▶ **About this task**: Keep to one stretch of the data below, the lines from the one with "Once you have" up to and including the one with "the [issue tracker](http://issues.esprima.org)**.", and return that stretch exactly.

[Items from a dataset]
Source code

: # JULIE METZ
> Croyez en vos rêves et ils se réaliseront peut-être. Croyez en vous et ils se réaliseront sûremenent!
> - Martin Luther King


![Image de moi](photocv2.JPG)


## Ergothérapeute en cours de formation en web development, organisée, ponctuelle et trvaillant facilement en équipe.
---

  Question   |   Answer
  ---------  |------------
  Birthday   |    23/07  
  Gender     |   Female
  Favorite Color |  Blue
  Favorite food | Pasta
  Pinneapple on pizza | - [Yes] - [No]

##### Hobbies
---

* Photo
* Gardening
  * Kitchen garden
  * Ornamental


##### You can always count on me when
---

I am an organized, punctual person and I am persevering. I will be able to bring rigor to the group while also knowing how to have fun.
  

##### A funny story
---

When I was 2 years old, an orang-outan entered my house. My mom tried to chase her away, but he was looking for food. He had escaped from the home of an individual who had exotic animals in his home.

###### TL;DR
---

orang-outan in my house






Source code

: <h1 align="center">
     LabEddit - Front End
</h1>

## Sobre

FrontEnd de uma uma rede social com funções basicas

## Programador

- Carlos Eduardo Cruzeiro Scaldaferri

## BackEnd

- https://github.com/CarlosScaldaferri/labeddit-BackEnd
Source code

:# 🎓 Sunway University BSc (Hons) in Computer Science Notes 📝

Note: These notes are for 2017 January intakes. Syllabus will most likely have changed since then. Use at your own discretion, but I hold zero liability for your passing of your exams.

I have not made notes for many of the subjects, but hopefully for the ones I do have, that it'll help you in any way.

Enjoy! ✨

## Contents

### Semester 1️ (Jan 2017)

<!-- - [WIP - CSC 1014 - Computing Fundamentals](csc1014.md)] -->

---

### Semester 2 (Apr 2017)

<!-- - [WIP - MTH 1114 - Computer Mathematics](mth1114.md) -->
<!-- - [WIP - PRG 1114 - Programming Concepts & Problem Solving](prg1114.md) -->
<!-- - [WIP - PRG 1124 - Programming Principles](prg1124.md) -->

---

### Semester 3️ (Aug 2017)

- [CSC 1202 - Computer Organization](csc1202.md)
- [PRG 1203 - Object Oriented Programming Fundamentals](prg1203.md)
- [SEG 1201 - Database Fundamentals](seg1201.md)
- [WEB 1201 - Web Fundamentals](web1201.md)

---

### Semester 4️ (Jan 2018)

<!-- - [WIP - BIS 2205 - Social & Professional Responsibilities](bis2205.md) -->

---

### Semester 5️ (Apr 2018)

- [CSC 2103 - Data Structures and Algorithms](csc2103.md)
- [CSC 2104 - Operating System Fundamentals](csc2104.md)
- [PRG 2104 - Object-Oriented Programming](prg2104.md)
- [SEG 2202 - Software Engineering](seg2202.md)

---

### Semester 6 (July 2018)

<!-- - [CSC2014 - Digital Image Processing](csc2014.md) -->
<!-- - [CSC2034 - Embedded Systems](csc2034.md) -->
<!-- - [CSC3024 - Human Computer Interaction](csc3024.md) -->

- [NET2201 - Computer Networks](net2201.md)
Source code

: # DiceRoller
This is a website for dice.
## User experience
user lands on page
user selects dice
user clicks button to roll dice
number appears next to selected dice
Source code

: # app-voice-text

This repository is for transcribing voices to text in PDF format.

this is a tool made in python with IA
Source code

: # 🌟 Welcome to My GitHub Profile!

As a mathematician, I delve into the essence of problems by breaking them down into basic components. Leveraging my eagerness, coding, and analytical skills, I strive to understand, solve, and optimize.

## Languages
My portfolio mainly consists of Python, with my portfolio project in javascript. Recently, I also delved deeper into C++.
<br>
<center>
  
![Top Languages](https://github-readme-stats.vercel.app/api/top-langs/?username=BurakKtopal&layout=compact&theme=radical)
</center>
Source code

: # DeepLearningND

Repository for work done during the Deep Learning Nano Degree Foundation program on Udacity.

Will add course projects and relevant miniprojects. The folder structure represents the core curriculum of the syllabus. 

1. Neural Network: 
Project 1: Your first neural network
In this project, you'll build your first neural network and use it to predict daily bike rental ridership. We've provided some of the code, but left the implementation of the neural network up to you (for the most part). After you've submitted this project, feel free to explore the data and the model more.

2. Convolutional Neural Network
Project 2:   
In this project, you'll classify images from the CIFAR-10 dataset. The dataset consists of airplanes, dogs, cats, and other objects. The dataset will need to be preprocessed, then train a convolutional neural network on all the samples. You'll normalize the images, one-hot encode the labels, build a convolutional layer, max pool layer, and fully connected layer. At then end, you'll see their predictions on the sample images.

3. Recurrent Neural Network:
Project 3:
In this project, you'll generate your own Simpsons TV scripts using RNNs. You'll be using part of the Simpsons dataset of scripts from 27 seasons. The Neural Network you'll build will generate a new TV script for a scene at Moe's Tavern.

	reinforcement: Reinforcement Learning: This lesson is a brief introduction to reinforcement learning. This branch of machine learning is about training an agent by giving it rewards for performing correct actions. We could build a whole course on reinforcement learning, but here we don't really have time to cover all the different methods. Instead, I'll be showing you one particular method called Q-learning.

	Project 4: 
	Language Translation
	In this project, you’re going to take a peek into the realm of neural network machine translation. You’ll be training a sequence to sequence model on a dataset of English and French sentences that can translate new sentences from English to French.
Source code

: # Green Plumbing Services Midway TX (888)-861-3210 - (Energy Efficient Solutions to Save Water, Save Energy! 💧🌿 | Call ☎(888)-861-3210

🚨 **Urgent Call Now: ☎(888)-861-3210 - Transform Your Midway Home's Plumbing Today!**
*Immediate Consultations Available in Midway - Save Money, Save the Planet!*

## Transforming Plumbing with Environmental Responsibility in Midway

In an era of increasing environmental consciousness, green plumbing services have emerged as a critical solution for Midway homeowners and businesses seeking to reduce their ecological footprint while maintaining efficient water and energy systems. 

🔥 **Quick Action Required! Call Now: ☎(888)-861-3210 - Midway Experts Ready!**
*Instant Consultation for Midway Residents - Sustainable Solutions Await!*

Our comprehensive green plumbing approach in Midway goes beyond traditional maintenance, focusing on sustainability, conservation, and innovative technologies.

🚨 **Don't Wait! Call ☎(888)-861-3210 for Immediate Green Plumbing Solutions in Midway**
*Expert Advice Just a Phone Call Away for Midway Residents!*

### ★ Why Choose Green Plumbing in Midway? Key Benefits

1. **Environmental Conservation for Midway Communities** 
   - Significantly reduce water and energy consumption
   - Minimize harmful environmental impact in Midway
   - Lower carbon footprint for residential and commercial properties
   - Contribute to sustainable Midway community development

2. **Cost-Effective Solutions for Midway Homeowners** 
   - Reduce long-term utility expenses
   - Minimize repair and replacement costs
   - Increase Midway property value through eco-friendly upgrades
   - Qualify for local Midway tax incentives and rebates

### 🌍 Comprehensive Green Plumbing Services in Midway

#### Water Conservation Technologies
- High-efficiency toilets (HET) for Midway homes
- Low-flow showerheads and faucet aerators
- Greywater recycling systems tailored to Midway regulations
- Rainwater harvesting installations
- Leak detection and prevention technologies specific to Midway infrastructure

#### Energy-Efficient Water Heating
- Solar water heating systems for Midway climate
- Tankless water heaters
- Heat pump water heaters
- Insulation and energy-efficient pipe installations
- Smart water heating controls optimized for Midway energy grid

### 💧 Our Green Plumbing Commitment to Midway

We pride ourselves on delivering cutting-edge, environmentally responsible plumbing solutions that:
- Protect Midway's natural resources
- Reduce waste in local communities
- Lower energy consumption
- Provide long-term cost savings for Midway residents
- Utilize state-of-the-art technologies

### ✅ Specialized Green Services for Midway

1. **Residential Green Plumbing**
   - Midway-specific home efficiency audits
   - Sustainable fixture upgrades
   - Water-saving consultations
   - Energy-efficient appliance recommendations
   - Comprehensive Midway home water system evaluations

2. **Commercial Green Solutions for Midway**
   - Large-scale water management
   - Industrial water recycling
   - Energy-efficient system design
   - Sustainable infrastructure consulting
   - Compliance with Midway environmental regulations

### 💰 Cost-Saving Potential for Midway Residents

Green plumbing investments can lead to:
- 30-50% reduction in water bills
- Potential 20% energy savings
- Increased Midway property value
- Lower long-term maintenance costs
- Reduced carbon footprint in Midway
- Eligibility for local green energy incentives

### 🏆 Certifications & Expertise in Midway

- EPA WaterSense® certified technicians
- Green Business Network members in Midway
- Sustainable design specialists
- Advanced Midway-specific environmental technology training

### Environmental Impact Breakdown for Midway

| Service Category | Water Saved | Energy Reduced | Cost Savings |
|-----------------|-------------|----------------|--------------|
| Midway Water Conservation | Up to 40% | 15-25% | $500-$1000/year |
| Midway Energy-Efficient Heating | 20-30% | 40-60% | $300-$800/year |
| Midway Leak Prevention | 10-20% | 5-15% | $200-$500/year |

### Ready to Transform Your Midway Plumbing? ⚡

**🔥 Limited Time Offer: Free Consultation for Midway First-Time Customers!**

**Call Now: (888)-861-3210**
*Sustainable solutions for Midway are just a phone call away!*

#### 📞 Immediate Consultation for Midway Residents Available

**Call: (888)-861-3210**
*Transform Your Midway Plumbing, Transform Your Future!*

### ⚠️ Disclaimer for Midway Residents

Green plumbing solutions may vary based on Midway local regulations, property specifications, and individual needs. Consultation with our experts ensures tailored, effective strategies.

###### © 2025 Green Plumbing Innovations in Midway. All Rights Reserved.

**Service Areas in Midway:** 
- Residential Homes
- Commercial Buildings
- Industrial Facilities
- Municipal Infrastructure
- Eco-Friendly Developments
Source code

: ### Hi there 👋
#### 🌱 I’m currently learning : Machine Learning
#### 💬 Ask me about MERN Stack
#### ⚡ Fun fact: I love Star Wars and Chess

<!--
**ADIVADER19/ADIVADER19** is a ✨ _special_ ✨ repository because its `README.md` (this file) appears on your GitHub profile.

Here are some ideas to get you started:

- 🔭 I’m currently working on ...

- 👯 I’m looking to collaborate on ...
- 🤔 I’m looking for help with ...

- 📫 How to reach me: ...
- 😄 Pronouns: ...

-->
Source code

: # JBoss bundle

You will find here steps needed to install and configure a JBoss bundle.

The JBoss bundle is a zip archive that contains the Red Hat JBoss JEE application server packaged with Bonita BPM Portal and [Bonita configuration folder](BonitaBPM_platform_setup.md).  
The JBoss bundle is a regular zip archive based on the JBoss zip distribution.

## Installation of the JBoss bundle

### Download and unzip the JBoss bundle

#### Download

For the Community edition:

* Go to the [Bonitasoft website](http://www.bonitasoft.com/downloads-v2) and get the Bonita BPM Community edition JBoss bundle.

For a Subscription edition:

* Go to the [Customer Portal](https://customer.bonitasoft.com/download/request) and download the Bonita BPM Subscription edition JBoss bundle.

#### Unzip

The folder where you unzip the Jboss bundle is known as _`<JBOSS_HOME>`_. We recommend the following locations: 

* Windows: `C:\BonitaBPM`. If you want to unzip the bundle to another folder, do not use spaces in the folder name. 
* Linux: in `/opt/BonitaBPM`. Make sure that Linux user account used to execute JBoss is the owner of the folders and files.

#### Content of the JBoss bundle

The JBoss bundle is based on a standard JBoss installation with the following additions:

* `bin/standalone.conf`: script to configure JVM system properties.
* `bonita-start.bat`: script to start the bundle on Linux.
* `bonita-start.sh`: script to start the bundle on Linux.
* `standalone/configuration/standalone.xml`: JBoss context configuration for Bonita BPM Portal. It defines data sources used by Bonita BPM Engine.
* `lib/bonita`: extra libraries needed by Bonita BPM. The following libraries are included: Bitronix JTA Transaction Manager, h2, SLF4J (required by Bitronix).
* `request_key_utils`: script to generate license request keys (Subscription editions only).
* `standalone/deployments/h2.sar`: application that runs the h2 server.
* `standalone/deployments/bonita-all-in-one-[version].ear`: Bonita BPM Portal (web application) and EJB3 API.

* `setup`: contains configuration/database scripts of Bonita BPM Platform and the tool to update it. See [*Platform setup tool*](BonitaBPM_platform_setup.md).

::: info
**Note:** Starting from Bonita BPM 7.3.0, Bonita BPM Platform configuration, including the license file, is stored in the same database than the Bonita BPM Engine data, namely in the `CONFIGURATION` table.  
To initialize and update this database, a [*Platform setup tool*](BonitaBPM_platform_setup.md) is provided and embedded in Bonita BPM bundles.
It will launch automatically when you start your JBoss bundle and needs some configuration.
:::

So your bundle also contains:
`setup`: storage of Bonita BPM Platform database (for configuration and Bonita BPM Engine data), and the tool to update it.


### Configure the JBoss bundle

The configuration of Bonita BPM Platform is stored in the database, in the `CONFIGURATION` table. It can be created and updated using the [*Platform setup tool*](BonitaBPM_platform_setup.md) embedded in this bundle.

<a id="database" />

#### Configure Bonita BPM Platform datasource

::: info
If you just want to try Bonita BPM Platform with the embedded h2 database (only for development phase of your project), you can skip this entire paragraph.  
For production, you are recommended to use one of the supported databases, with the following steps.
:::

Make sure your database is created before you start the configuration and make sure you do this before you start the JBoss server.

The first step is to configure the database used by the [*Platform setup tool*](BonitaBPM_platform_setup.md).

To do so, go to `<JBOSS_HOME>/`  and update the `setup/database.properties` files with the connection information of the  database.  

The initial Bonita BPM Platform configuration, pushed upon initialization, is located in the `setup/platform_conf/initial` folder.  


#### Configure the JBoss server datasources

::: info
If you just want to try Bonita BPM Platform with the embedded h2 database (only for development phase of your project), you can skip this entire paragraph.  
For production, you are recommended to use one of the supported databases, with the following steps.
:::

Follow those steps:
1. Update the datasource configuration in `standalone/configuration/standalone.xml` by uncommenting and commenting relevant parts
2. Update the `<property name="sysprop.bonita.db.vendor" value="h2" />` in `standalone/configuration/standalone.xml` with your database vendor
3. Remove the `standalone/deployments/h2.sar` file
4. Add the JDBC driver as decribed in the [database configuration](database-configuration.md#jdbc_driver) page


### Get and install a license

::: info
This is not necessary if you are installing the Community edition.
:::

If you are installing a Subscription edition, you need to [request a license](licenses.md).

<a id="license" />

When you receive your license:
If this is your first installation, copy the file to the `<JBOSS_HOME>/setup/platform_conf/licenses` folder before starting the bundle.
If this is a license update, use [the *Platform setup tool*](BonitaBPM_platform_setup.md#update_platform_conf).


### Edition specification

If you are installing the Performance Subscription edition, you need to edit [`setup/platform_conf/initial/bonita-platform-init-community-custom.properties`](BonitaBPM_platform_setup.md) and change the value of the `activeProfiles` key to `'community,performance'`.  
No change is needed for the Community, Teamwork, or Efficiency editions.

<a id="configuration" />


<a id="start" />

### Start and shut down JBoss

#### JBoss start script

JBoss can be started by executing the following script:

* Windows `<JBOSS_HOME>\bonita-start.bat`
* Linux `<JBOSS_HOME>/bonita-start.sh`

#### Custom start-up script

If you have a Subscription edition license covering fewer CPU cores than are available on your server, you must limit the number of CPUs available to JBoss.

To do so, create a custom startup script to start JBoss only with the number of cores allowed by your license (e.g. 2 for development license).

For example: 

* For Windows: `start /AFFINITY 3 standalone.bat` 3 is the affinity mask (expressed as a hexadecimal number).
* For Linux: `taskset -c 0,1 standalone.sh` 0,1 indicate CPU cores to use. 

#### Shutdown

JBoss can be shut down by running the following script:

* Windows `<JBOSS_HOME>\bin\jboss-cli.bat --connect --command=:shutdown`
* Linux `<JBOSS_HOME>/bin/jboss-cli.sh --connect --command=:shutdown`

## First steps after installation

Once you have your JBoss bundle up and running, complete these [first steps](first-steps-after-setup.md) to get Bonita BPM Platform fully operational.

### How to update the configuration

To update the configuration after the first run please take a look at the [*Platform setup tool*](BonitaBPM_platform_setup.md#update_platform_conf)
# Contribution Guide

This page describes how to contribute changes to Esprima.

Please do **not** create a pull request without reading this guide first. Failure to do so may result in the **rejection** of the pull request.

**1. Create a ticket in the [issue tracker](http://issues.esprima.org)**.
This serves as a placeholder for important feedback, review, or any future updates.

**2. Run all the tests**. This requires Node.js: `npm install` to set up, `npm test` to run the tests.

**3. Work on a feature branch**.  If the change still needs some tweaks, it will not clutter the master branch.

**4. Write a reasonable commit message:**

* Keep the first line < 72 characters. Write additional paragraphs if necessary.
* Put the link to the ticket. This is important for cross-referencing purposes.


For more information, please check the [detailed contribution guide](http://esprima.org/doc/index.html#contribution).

▶ **Finished task**:
Once you have your JBoss bundle up and running, complete these [first steps](first-steps-after-setup.md) to get Bonita BPM Platform fully operational.

### How to update the configuration

To update the configuration after the first run please take a look at the [*Platform setup tool*](BonitaBPM_platform_setup.md#update_platform_conf)
# Contribution Guide

This page describes how to contribute changes to Esprima.

Please do **not** create a pull request without reading this guide first. Failure to do so may result in the **rejection** of the pull request.

**1. Create a ticket in the [issue tracker](http://issues.esprima.org)**.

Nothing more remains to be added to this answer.